DENVER — The lawyer for the family of slain child beauty queen JonBenet Ramsey denounced a CBS documentary theorizing she was killed by her brother, Burke, as a “false and unprofessional television attack” and threatened to sue the network for libel.

L. Lin Wood, an Atlanta attorney who said he had successfully threatened other media outlets over similar accusations against Burke Ramsey, branded the program as a broadcast riddled with “lies, misrepresentations, distortions and omissions.”

“I will be filing a lawsuit on behalf of Burke Ramsey,” Wood told Reuters in a telephone interview. “CBS’ false and unprofessional attacks on this young man are disgusting and revolting.”

The network responded to Wood with a terse statement: “CBS stands by the broadcast and will do so in court.”

 

The two-part, four-hour program aired amid a wave of media coverage surrounding the 20th anniversary of the JonBenet Ramsey case, one of the most sensational unsolved murders in the annals of American crime.
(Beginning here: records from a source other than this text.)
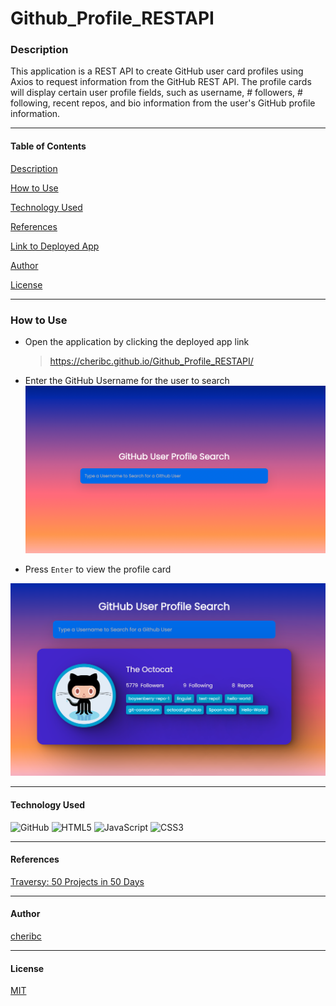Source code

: # Github_Profile_RESTAPI

### Description

This application is a REST API to create GitHub user card profiles using Axios to request information from the GitHub REST API. The profile cards will display certain user profile fields, such as username, # followers, # following, recent repos, and bio information from the user's GitHub profile information.

---

#### Table of Contents

[Description](#description)

[How to Use](#how-to-use)

[Technology Used](#technology-used)

[References](#references)

[Link to Deployed App](#link-to-deployed-app)

[Author](#author)

[License](#license)

---

### How to Use

- Open the application by clicking the deployed app link
    > https://cheribc.github.io/Github_Profile_RESTAPI/

- Enter the GitHub Username for the user to search
![homepage-demo-image](assets/Github_profile_app_homescreen.png)  

- Press `Enter` to view the profile card
  
![user-profile-card-image](assets/user_profile_card_demo.png)



---

#### Technology Used

![GitHub](https://img.shields.io/badge/github-%23121011.svg?style=for-the-badge&logo=github&logoColor=white)
![HTML5](https://img.shields.io/badge/html5-%23E34F26.svg?style=for-the-badge&logo=html5&logoColor=white)
![JavaScript](https://img.shields.io/badge/javascript-%23323330.svg?style=for-the-badge&logo=javascript&logoColor=%23F7DF1E)
![CSS3](https://img.shields.io/badge/css3-%231572B6.svg?style=for-the-badge&logo=css3&logoColor=white)


--- 

#### References

[Traversy: 50 Projects in 50 Days](https://github.com/bradtraversy/50projects50days)

---

#### Author

[cheribc](https://github.com/cheribc)

---

#### License

[MIT](LICENSE)


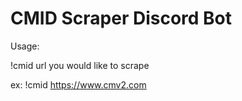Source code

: # CMID Scraper Discord Bot
 

Usage:

!cmid url you would like to scrape

ex: !cmid https://www.cmv2.com

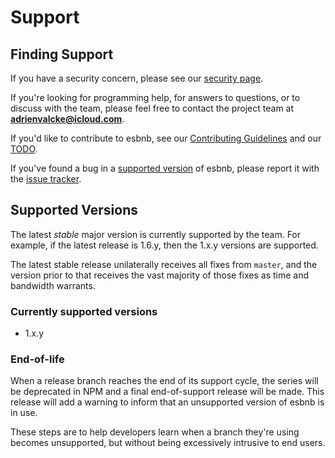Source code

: # Support

## Finding Support
If you have a security concern,
please see our [security page](SECURITY.md).

If you're looking for programming help,
for answers to questions,
or to discuss with the team,
please feel free to contact the project team at **adrienvalcke@icloud.com**.

If you'd like to contribute to esbnb,
see our [Contributing Guidelines](CONTRIBUTING.md)
and our [TODO](../TODO.md).

If you've found a bug in a [supported version](#supported-versions)
of esbnb, please report it with the
[issue tracker](https://github.com/adrienv1520/esbnb/issues).

## Supported Versions
The latest *stable* major version is currently supported by the team.
For example, if the latest release is 1.6.y, then the 1.x.y versions are supported.

The latest stable release unilaterally receives all fixes from `master`,
and the version prior to that receives the vast majority of those fixes
as time and bandwidth warrants.

### Currently supported versions

- 1.x.y

### End-of-life
When a release branch reaches the end of its support cycle, the series
will be deprecated in NPM and a final end-of-support release will be
made. This release will add a warning to inform that an unsupported
version of esbnb is in use.

These steps are to help developers learn when a branch they're
using becomes unsupported, but without being excessively intrusive
to end users.
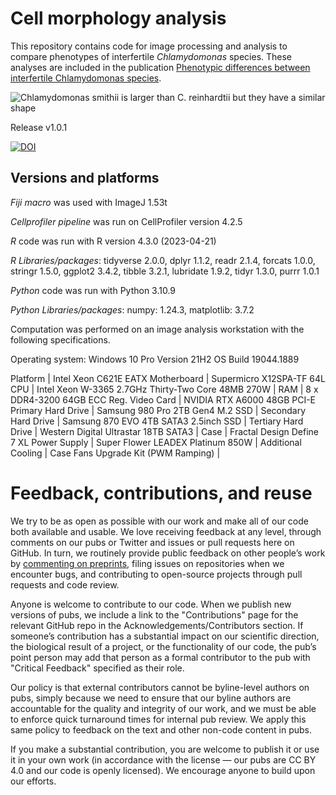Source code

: # Cell morphology analysis

This repository contains code for image processing and analysis to compare phenotypes of interfertile *Chlamydomonas* species. These analyses are included in the publication [Phenotypic differences between interfertile Chlamydomonas species](https://doi.org/10.57844/arcadia-35f0-3e16).

![Chlamydomonas smithii is larger than C. reinhardtii but they have a similar shape](https://github.com/Arcadia-Science/chlamy-comparison/assets/110641190/a6854e63-e4f6-4779-904e-02ca65fb4d4d)

Release v1.0.1

[![DOI](https://zenodo.org/badge/644048016.svg)](https://zenodo.org/badge/latestdoi/644048016)


## Versions and platforms
*Fiji macro* was used with ImageJ 1.53t

*Cellprofiler pipeline* was run on CellProfiler version 4.2.5

*R* code was run with R version 4.3.0 (2023-04-21)

*R Libraries/packages*: tidyverse 2.0.0, dplyr     1.1.2, readr     2.1.4, forcats   1.0.0, stringr   1.5.0, ggplot2   3.4.2, tibble    3.2.1, lubridate 1.9.2, tidyr     1.3.0, purrr     1.0.1 

*Python* code was run with Python 3.10.9

*Python Libraries/packages*: numpy: 1.24.3, matplotlib: 3.7.2
 
Computation was performed on an image analysis workstation with the following specifications.

Operating system: Windows 10 Pro Version 21H2 OS Build 19044.1889

Platform | Intel Xeon C621E EATX
Motherboard | Supermicro X12SPA-TF 64L
CPU | Intel Xeon W-3365 2.7GHz Thirty-Two
 Core 48MB 270W |
RAM | 8 x DDR4-3200 64GB ECC Reg.
Video Card | NVIDIA RTX A6000 48GB PCI-E
Primary Hard Drive | Samsung 980 Pro 2TB Gen4 M.2 SSD |
Secondary Hard Drive | Samsung 870 EVO 4TB SATA3 2.5inch SSD |
Tertiary Hard Drive | Western Digital Ultrastar 18TB SATA3 |
Case | Fractal Design Define 7 XL
Power Supply | Super Flower LEADEX Platinum 850W |
Additional Cooling | Case Fans Upgrade Kit (PWM Ramping) |

# Feedback, contributions, and reuse

We try to be as open as possible with our work and make all of our code both available and usable. 
We love receiving feedback at any level, through comments on our pubs or Twitter and issues or pull requests here on GitHub.
In turn, we routinely provide public feedback on other people’s work by [commenting on preprints](https://sciety.org/lists/f8459240-f79c-4bb2-bb55-b43eae25e4f6), filing issues on repositories when we encounter bugs, and contributing to open-source projects through pull requests and code review.

Anyone is welcome to contribute to our code.
When we publish new versions of pubs, we include a link to the "Contributions" page for the relevant GitHub repo in the Acknowledgements/Contributors section.
If someone’s contribution has a substantial impact on our scientific direction, the biological result of a project, or the functionality of our code, the pub’s point person may add that person as a formal contributor to the pub with "Critical Feedback" specified as their role.

Our policy is that external contributors cannot be byline-level authors on pubs, simply because we need to ensure that our byline authors are accountable for the quality and integrity of our work, and we must be able to enforce quick turnaround times for internal pub review.
We apply this same policy to feedback on the text and other non-code content in pubs.

If you make a substantial contribution, you are welcome to publish it or use it in your own work (in accordance with the license — our pubs are CC BY 4.0 and our code is openly licensed).
We encourage anyone to build upon our efforts.
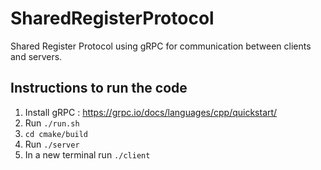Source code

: # SharedRegisterProtocol

Shared Register Protocol using gRPC for communication between clients and servers.

## Instructions to run the code

1. Install gRPC : https://grpc.io/docs/languages/cpp/quickstart/
2. Run `./run.sh`
3. `cd cmake/build`
4. Run `./server`
5. In a new terminal run `./client`
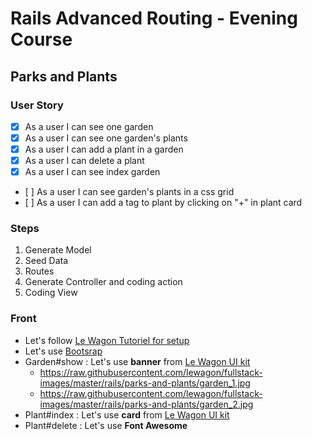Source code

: # Rails Advanced Routing - Evening Course

## Parks and Plants

### User Story

- [x] As a user I can see one garden
- [x] As a user I can see one garden's plants
- [x] As a user I can add a plant in a garden
- [x] As a user I can delete a plant
- [x] As a user I can see index garden
- [ ] As a user I can see garden's plants in a css grid
- [ ] As a user I can add a tag to plant by clicking on "+" in plant card

### Steps

1. Generate Model
2. Seed Data
3. Routes
4. Generate Controller and coding action
5. Coding View

### Front

- Let's follow [Le Wagon Tutoriel for setup](https://github.com/lewagon/rails-stylesheets/blob/master/README.md)
- Let's use [Bootsrap](https://getbootstrap.com/)
- Garden#show : Let's use **banner** from [Le Wagon UI kit](https://uikit.lewagon.com/documentation#banner)
  - https://raw.githubusercontent.com/lewagon/fullstack-images/master/rails/parks-and-plants/garden_1.jpg
  - https://raw.githubusercontent.com/lewagon/fullstack-images/master/rails/parks-and-plants/garden_2.jpg
- Plant#index : Let's use **card** from [Le Wagon UI kit](https://uikit.lewagon.com/documentation#card_category)
- Plant#delete : Let's use **Font Awesome**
The body of the blond, blue-eyed girl, who had been beaten and strangled, was found in the basement of her parents’ Boulder, Colorado, home on Dec. 26, 1996, hours after her parents reported the 6-year-old child missing and a ransom note left in the house.

No one has been charged with her murder. A grand jury voted in 1999 to indict the parents, John and Patsy Ramsey, but then-District Attorney Alex Hunter declined to file charges, citing a lack of evidence.

In the conclusion of the CBS show that aired on Monday, a panel of experts said it was its opinion that Burke Ramsey, who was 9 at the time of the homicide, struck his sister in the head with a heavy object, perhaps not intending to kill her.

The girl’s parents then staged a crime scene to make it appear that an intruder was the culprit, the group of law enforcement, forensic pathologists and other experts concluded.

Wood called CBS “corporate profit mongers” who aired the program during the September “sweeps” for maximum ratings benefit.

In a recent interview on the “Dr. Phil” talk show, Burke Ramsey, now 29, denied that he harmed his sister, and said he suspected a pedophile who stalked child beauty pageants was the killer.

Wood said a written disclaimer that CBS aired with its show, saying the opinions “represent just some of a number of possible scenarios,” did not go far enough.